== Try it ==
All of the data, from the first line to the last, should be reproduced without alteration.

== Provided data ==
··········
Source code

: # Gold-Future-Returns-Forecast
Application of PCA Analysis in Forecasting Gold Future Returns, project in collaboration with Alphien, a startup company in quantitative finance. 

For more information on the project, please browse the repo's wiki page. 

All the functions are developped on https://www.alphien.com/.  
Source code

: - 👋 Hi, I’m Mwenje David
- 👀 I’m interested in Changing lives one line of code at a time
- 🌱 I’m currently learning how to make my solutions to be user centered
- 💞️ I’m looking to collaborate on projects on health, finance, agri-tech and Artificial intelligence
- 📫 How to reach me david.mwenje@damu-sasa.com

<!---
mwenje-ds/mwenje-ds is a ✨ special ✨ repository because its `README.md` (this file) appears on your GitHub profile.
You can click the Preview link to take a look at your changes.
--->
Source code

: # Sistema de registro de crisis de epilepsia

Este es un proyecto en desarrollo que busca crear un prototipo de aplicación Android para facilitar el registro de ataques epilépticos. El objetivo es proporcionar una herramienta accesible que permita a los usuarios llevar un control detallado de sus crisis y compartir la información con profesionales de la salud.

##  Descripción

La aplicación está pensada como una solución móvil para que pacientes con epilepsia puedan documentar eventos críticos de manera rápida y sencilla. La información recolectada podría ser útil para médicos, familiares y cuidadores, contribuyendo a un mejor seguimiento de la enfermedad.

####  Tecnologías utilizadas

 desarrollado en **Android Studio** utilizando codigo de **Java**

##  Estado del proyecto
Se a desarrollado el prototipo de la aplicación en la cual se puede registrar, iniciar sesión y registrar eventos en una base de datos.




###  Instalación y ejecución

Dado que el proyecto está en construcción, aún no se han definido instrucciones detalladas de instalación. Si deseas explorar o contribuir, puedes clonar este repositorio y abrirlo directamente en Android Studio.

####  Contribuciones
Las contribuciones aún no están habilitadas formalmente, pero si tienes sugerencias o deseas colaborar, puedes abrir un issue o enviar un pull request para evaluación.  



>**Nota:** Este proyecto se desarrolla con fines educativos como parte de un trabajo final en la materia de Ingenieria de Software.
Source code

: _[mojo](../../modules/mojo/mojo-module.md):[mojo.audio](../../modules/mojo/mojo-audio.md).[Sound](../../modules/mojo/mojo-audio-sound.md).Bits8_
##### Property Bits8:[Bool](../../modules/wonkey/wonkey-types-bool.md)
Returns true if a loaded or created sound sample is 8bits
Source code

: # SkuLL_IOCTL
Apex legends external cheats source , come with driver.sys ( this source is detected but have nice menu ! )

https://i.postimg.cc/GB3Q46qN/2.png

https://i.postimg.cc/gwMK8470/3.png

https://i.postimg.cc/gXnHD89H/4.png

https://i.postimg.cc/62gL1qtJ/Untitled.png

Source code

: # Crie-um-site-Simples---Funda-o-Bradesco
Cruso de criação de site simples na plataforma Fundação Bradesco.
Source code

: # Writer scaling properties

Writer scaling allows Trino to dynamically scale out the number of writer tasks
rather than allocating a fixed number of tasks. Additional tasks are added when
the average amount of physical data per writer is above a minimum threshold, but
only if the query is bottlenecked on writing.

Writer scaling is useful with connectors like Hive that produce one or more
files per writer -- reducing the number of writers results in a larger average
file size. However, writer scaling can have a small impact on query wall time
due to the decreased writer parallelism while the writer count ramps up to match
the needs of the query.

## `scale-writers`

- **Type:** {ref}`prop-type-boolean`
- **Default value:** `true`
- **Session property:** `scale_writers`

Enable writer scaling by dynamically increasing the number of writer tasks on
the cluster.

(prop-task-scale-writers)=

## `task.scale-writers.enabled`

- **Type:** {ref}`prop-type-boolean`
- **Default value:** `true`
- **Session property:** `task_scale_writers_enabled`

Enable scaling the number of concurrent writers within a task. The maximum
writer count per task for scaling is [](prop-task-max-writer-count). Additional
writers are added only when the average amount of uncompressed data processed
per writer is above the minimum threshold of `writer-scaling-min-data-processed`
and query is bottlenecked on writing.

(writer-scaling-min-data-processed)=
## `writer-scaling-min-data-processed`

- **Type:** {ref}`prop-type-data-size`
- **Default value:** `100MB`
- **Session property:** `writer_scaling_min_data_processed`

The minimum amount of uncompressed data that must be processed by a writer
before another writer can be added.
··········
== Result for this exercise ==
Source code

: # Gold-Future-Returns-Forecast
Application of PCA Analysis in Forecasting Gold Future Returns, project in collaboration with Alphien, a startup company in quantitative finance. 

For more information on the project, please browse the repo's wiki page. 

All the functions are developped on https://www.alphien.com/.  
Source code

: - 👋 Hi, I’m Mwenje David
- 👀 I’m interested in Changing lives one line of code at a time
- 🌱 I’m currently learning how to make my solutions to be user centered
- 💞️ I’m looking to collaborate on projects on health, finance, agri-tech and Artificial intelligence
- 📫 How to reach me david.mwenje@damu-sasa.com

<!---
mwenje-ds/mwenje-ds is a ✨ special ✨ repository because its `README.md` (this file) appears on your GitHub profile.
You can click the Preview link to take a look at your changes.
--->
Source code

: # Sistema de registro de crisis de epilepsia

Este es un proyecto en desarrollo que busca crear un prototipo de aplicación Android para facilitar el registro de ataques epilépticos. El objetivo es proporcionar una herramienta accesible que permita a los usuarios llevar un control detallado de sus crisis y compartir la información con profesionales de la salud.

##  Descripción

La aplicación está pensada como una solución móvil para que pacientes con epilepsia puedan documentar eventos críticos de manera rápida y sencilla. La información recolectada podría ser útil para médicos, familiares y cuidadores, contribuyendo a un mejor seguimiento de la enfermedad.

####  Tecnologías utilizadas

 desarrollado en **Android Studio** utilizando codigo de **Java**

##  Estado del proyecto
Se a desarrollado el prototipo de la aplicación en la cual se puede registrar, iniciar sesión y registrar eventos en una base de datos.




###  Instalación y ejecución

Dado que el proyecto está en construcción, aún no se han definido instrucciones detalladas de instalación. Si deseas explorar o contribuir, puedes clonar este repositorio y abrirlo directamente en Android Studio.

####  Contribuciones
Las contribuciones aún no están habilitadas formalmente, pero si tienes sugerencias o deseas colaborar, puedes abrir un issue o enviar un pull request para evaluación.  



>**Nota:** Este proyecto se desarrolla con fines educativos como parte de un trabajo final en la materia de Ingenieria de Software.
Source code

: _[mojo](../../modules/mojo/mojo-module.md):[mojo.audio](../../modules/mojo/mojo-audio.md).[Sound](../../modules/mojo/mojo-audio-sound.md).Bits8_
##### Property Bits8:[Bool](../../modules/wonkey/wonkey-types-bool.md)
Returns true if a loaded or created sound sample is 8bits
Source code

: # SkuLL_IOCTL
Apex legends external cheats source , come with driver.sys ( this source is detected but have nice menu ! )

https://i.postimg.cc/GB3Q46qN/2.png

https://i.postimg.cc/gwMK8470/3.png

https://i.postimg.cc/gXnHD89H/4.png

https://i.postimg.cc/62gL1qtJ/Untitled.png

Source code

: # Crie-um-site-Simples---Funda-o-Bradesco
Cruso de criação de site simples na plataforma Fundação Bradesco.
Source code

: # Writer scaling properties

Writer scaling allows Trino to dynamically scale out the number of writer tasks
rather than allocating a fixed number of tasks. Additional tasks are added when
the average amount of physical data per writer is above a minimum threshold, but
only if the query is bottlenecked on writing.

Writer scaling is useful with connectors like Hive that produce one or more
files per writer -- reducing the number of writers results in a larger average
file size. However, writer scaling can have a small impact on query wall time
due to the decreased writer parallelism while the writer count ramps up to match
the needs of the query.

## `scale-writers`

- **Type:** {ref}`prop-type-boolean`
- **Default value:** `true`
- **Session property:** `scale_writers`

Enable writer scaling by dynamically increasing the number of writer tasks on
the cluster.

(prop-task-scale-writers)=

## `task.scale-writers.enabled`

- **Type:** {ref}`prop-type-boolean`
- **Default value:** `true`
- **Session property:** `task_scale_writers_enabled`

Enable scaling the number of concurrent writers within a task. The maximum
writer count per task for scaling is [](prop-task-max-writer-count). Additional
writers are added only when the average amount of uncompressed data processed
per writer is above the minimum threshold of `writer-scaling-min-data-processed`
and query is bottlenecked on writing.

(writer-scaling-min-data-processed)=
## `writer-scaling-min-data-processed`

- **Type:** {ref}`prop-type-data-size`
- **Default value:** `100MB`
- **Session property:** `writer_scaling_min_data_processed`

The minimum amount of uncompressed data that must be processed by a writer
before another writer can be added.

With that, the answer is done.